EXERCISE DESCRIPTION: Which lines below hold the word "theoremstyle"? Report each one.

★ ★ ★

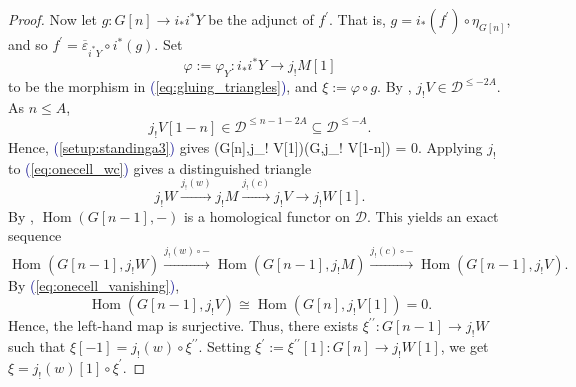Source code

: \documentclass[11pt]{amsart}
\def\eqref#1{\textcolor{darkblue}{(\ref{#1})}}
\let\oldequation\equation
\let\oldendequation\endequation
\renewenvironment{equation}{\linenomathNonumbers\oldequation}{\oldendequation\endlinenomath}
\theoremstyle{plain}
\theoremstyle{definition}
\numberwithin{equation}{section}
\numberwithin{theorem}{section}
\begin{document}
\begin{proof}
    Now let $g\colon G[n]\to i_\ast i^\ast Y$ be the adjunct of $f^\prime$.
    That is, $g = i_\ast(f^\prime)\circ \eta_{G[n]}$, and so $f^\prime = \overline{\varepsilon}_{i^\ast Y}\circ i^\ast(g)$.
    Set
    \begin{displaymath}
        \varphi := \varphi_Y\colon i_\ast i^\ast Y\to j_! M[1]
    \end{displaymath}
    to be the morphism in \eqref{eq:gluing_triangles}, and $\xi := \varphi\circ g$. 
    By , $j_! V\in \mathcal{D}^{\leq -2A}$.
    As $n\leq A$, 
    \begin{displaymath}
        j_! V[1-n]\in \mathcal{D}^{\leq n-1-2A}\subseteq \mathcal{D}^{\leq -A}.
    \end{displaymath}
    Hence, \eqref{setup:standinga3} gives
    \begin{equation}
        \label{eq:onecell_vanishing}
        (G[n],j_! V[1])\cong {}(G,j_! V[1-n]) = 0.
    \end{equation}
    Applying $j_!$ to \eqref{eq:onecell_wc} gives a distinguished triangle
    \begin{displaymath}
        j_! W\xrightarrow{j_!(w)} j_! M \xrightarrow{j_!(c)} j_! V\to j_! W[1].
    \end{displaymath}
    By \cite[Lemma 1.1.10]{Neeman:2001}, $\operatorname{Hom}(G[n-1],-)$ is a homological functor on $\mathcal{D}$.
    This yields an exact sequence
    \begin{displaymath}
        \operatorname{Hom}(G[n-1],j_! W)
        \xrightarrow{j_!(w)\circ -} \operatorname{Hom}(G[n-1],j_! M)
        \xrightarrow{j_!(c)\circ -} \operatorname{Hom}(G[n-1],j_! V).
    \end{displaymath}
    By \eqref{eq:onecell_vanishing}, 
    \begin{displaymath}
        \operatorname{Hom}(G[n-1],j_! V)\cong \operatorname{Hom}(G[n],j_! V[1]) = 0.
    \end{displaymath}
    Hence, the left-hand map is surjective.
    Thus, there exists $\xi^{\prime\prime}\colon G[n-1]\to j_! W$ such that $\xi[-1] = j_!(w)\circ \xi^{\prime\prime}$.
    Setting $\xi^\prime := \xi^{\prime\prime}[1]\colon G[n]\to j_! W[1]$, we get $\xi = j_!(w)[1]\circ \xi^\prime$.


\end{proof}
\end{document}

★ ★ ★

TASK OUTPUT:
\theoremstyle{plain}
\theoremstyle{definition}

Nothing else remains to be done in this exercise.